My big focus this unit will be on helping you design your own investigations. This means we will be revisiting and practicing the assembly of the necessary parts of a good scientific investigation. But don't worry: we will be helping you along and I am confident that by the end of the unit, you will be very comfortable in creating your own investigations with your table group!

For the first day of class, we discussed a puzzling phenomenon: Me! I have had a malfunctioning digestive system for most of my life. I have, for many years, suffered from bloating, nausea, cramping, and diarrhea. It was such a problem that I planned most of my life around being close to a bathroom at all times! Since we don't normally talk about our insides during everyday conversation, I just assumed that everyone had the same troubles that I did.

To make a long story short, by random chance I discovered that I have been sick most of my life because of something related to eating wheat. If I avoid all wheat (or gluten) products, my digestive system works properly. I have lost weight, I sleep better, and I feel a whole lot healthier!

So, why is wheat such a problem for me? I went to see a doctor, but he didn't give me a solid answer. His first tests didn't give us any evidence, so he asked me to come back for more tests. The problem is, I have been so busy with school that I haven't gone back – and that was three years ago! Perhaps now that we're working together to try to explain my wheat problem, I will return to the doctor. Maybe we can get an answer from my tests by the end of the unit, and we can see how accurate our claims are.

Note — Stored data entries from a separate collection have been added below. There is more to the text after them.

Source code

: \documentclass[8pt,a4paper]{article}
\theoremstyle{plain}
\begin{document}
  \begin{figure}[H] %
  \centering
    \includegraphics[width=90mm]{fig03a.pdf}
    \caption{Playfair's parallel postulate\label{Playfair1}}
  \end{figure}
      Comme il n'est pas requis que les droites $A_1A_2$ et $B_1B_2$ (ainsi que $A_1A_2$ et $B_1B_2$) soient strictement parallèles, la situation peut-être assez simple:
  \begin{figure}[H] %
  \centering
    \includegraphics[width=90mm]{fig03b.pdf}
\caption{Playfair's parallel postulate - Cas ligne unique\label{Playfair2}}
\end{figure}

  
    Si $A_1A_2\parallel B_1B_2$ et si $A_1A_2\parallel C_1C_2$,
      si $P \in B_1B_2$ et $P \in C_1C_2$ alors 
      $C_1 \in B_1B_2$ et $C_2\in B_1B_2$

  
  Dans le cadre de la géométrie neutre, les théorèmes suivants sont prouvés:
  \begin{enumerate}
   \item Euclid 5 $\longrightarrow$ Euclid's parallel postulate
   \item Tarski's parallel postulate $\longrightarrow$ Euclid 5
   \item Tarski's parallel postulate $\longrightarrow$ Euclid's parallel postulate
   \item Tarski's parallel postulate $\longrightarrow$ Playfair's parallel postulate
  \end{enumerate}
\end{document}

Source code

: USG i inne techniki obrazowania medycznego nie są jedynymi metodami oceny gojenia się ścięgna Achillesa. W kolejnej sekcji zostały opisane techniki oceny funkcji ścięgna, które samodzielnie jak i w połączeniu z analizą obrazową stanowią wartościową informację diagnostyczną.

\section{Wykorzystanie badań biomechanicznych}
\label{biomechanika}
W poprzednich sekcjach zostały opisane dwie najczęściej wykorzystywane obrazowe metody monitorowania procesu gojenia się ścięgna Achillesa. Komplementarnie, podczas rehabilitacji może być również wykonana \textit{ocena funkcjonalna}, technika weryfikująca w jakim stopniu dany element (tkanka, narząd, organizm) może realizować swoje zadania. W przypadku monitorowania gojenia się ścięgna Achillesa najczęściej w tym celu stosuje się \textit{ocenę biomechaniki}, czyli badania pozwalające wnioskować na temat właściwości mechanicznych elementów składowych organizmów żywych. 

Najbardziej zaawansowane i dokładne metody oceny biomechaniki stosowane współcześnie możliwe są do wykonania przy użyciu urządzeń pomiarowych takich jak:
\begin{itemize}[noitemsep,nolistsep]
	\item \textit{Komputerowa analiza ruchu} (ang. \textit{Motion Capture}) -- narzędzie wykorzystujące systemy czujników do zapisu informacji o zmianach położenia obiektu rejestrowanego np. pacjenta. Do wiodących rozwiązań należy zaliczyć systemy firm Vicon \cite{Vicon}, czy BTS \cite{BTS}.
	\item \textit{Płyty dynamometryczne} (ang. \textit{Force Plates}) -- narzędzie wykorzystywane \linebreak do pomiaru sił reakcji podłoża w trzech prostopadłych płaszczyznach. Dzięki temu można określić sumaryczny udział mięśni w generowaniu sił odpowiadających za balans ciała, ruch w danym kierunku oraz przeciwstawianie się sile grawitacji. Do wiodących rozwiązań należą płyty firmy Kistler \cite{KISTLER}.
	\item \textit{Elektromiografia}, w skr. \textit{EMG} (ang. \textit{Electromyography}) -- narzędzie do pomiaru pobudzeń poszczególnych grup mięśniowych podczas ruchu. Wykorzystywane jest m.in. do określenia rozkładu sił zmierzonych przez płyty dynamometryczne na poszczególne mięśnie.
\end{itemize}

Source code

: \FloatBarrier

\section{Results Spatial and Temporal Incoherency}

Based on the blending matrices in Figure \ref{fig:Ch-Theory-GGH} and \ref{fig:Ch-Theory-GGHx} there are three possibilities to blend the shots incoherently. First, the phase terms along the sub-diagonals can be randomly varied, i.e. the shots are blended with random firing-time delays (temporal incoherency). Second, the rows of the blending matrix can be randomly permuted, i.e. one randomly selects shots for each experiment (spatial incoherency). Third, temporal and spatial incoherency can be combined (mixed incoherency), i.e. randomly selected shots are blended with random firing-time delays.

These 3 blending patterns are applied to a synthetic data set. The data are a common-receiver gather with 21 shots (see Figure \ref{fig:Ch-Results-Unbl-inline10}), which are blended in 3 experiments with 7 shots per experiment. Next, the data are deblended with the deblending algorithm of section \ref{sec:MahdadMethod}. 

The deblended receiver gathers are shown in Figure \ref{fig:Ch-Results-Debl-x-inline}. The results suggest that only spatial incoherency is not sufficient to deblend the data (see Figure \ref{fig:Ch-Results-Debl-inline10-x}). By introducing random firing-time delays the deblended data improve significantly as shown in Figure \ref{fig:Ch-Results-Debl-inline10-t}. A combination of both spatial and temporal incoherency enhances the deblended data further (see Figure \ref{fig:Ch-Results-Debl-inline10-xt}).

On our second day, our table groups began to assemble an initial drawing of my digestive system. We used a piece of pizza as our food to follow, since it has not only wheat but a little of everything: meat (pepperoni), dairy (cheese), vegetables (tomato sauce)... if we can explain what happens to each type of food throughout the process, maybe we can come up with an explanation for what is wrong with me. Or, we can at least say where the problem is most likely happening.

We will modify our posters as we move through the unit and gather evidence, but we won't change the original work, we'll just add to it with post-its and taped-on paper. We want to keep track of how our thinking has changed over the course of the unit!